April Is the Cruelest Month ' for China - By Sophie Richardson

For China's cautious leadership, no news is good news -- and this has been a bad month. Rising tensions with the Philippines in the South China Seas have reached a point that Beijing has deployed ships. The ceasefire in Syria seems to be fraying -- again. Sudan and South Sudan are again engaged in armed conflict. And the United States, whose decline the Chinese leadership continues to trumpet, continues to pivot closer to Asia and is on the brink of dispatching an ambassador to Burma. The only good news seems to be North Korea's failed rocket launch.

What is most threatening to Chinese leaders, however, is the scandal of deposed Chongqing Party Secretary Bo Xilai, arguably the biggest domestic political crisis in China since 1989. The year 2012 appears unlikely to play out at home or abroad the way the Chinese leadership had hoped -- with a smooth political succession underscoring China's rise to a global power. The state media directives of the past week suggest the Communist Party is scrambling to impose a return to normalcy; it's likely that the government will be very risk-averse in the coming months as it tries to contain the fallout from Bo's ouster.

But the rest of the world isn't going to stop turning. The current generation of leadership will likely step down during this fall's 18th Party Congress to make way for Xi Jinping and his colleagues.

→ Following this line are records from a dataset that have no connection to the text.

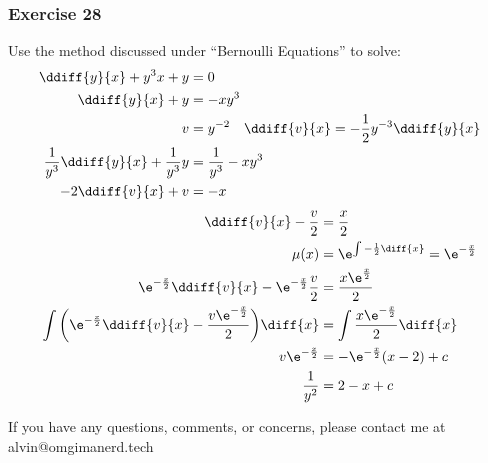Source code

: \documentclass{math}
\begin{document}
\subsubsection*{Exercise 28}
Use the method discussed under ``Bernoulli Equations'' to solve:
\begin{align*}
  \ddiff{y}{x}+y^3x+y &= 0 \\
  \ddiff{y}{x}+y &= -xy^3 \\
  v &= y^{-2} \quad \ddiff{v}{x} = -\frac{1}{2}y^{-3}\ddiff{y}{x} \\
  \frac{1}{y^3}\ddiff{y}{x}+\frac{1}{y^3}y &= \frac{1}{y^3}-xy^3 \\
  -2\ddiff{v}{x}+v &= -x
\end{align*}
\begin{align*}
  \ddiff{v}{x}-\frac{v}{2} &= \frac{x}{2} \\
  \mu(x) &= \e^{\int-\frac{1}{2}\diff{x}} = \e^{-\frac{x}{2}} \\
  \e^{-\frac{x}{2}}\ddiff{v}{x}-\e^{-\frac{x}{2}}\frac{v}{2} &=
    \frac{x\e^{\frac{x}{2}}}{2} \\
  \int\bigg(\e^{-\frac{x}{2}}\ddiff{v}{x}-\frac{v\e^{-\frac{x}{2}}}{2}\bigg)
    \diff{x} &= \int\frac{x\e^{-\frac{x}{2}}}{2}\diff{x} \\
  v\e^{-\frac{x}{2}} &= -\e^{-\frac{x}{2}}(x-2)+c \\
  \frac{1}{y^2} &= 2-x+c
\end{align*}

\begin{center}
  If you have any questions, comments, or concerns, please contact me at
  alvin@omgimanerd.tech
\end{center}
\end{document}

In the previous large-scale power transfer in China, in 2002, the country was at most a middle power. The next generation, stewards of what is now the world's second-largest economy, will have to confront a treacherous foreign policy landscape where their country is enmeshed in arrangements and disputes in practically every country around the world.

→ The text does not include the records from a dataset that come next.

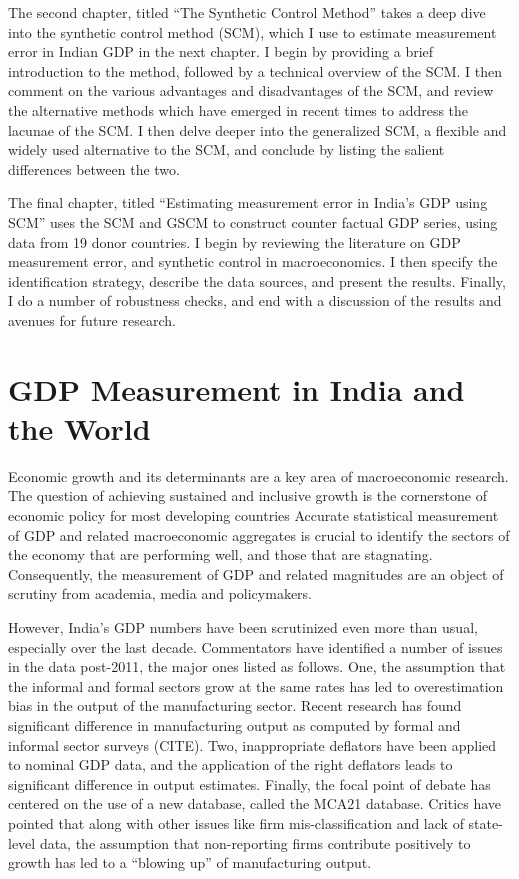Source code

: \documentclass[12pt,nobind, a4paper]{reedthesis}
\begin{document}
 The second chapter, titled ``The Synthetic Control Method'' takes a deep dive into the synthetic control method (SCM), which I use to estimate measurement error in Indian GDP in the next chapter. I begin by providing a brief introduction to the method, followed by a technical overview of the SCM. I then comment on the various advantages and disadvantages of the SCM, and review the alternative methods which have emerged in recent times to address the lacunae of the SCM. I then delve deeper into the generalized SCM, a flexible and widely used alternative to the SCM, and conclude by listing the salient differences between the two.
 \linebreak

 The final chapter, titled ``Estimating measurement error in India's GDP using SCM'' uses the SCM and GSCM to construct counter factual GDP series, using data from 19 donor countries. I begin by reviewing the literature on GDP measurement error, and synthetic control in macroeconomics. I then specify the identification strategy, describe the data sources, and present the results. Finally, I do a number of robustness checks, and end with a discussion of the results and avenues for future research.

 \hypertarget{gdp-measurement-in-india-and-the-world}{%
 \chapter{GDP Measurement in India and the World}\label{gdp-measurement-in-india-and-the-world}}

 Economic growth and its determinants are a key area of macroeconomic research. The question of achieving sustained and inclusive growth is the cornerstone of economic policy for most developing countries Accurate statistical measurement of GDP and related macroeconomic aggregates is crucial to identify the sectors of the economy that are performing well, and those that are stagnating. Consequently, the measurement of GDP and related magnitudes are an object of scrutiny from academia, media and policymakers.
 \linebreak

 However, India's GDP numbers have been scrutinized even more than usual, especially over the last decade. Commentators have identified a number of issues in the data post-2011, the major ones listed as follows. One, the assumption that the informal and formal sectors grow at the same rates has led to overestimation bias in the output of the manufacturing sector. Recent research has found significant difference in manufacturing output as computed by formal and informal sector surveys (CITE). Two, inappropriate deflators have been applied to nominal GDP data, and the application of the right deflators leads to significant difference in output estimates. Finally, the focal point of debate has centered on the use of a new database, called the MCA21 database. Critics have pointed that along with other issues like firm mis-classification and lack of state-level data, the assumption that non-reporting firms contribute positively to growth has led to a ``blowing up'' of manufacturing output.
 \linebreak
\end{document}
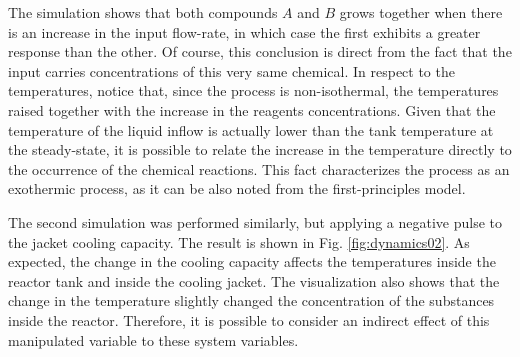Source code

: \documentclass[a4paper,11pt]{book}
\numberwithin{figure}{chapter}
\numberwithin{equation}{chapter}
\numberwithin{table}{chapter}
\theoremstyle{definition}
\begin{document}
The simulation shows that both compounds $A$ and $B$ grows together when there is an increase in the input flow-rate, in which case the first exhibits a greater response than the other. Of course, this conclusion is direct from the fact that the input carries concentrations of this very same chemical. In respect to the temperatures, notice that, since the process is non-isothermal, the temperatures raised together with the increase in the reagents concentrations. Given that the temperature of the liquid inflow is actually lower than the tank temperature at the steady-state, it is possible to relate the increase in the temperature directly to the occurrence of the chemical reactions. This fact characterizes the process as an exothermic process, as it can be also noted from the first-principles model.

The second simulation was performed similarly, but applying a negative pulse to the jacket cooling capacity. The result is shown in Fig. \ref{fig:dynamics02}. As expected, the change in the cooling capacity affects the temperatures inside the reactor tank and inside the cooling jacket. The visualization also shows that the change in the temperature slightly changed the concentration of the substances inside the reactor. Therefore, it is possible to consider an indirect effect of this manipulated variable to these system variables.
\end{document}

Chinese workers, diplomats, and property are increasingly the targets of protest or violence across the globe, particularly in locations involving significant Chinese-backed infrastructure projects. Over the last 12 months, rebels kidnapped Chinese oil workers in Sudan, disgruntled locals protested against the Myitsone Dam in northern Burma, and environmental activists occupied the Chinese Embassy in Quito, Ecuador. It's increasingly clear that not everyone believes the Chinese government's line that its rise is "harmonious."

The violence against Chinese expatriates is reprehensible. But it nevertheless spotlights one of the worst dimensions of Beijing's "going out" strategy: tone-deafness to local voices. Despite its current domestic preoccupation, the upcoming Chinese leadership needs to learn to solicit and accommodate dissenting views regarding investment and diplomatic activity in other countries. It would also benefit from a significant investment in consular services for its own citizens, who increasingly find themselves caught in such conflicts.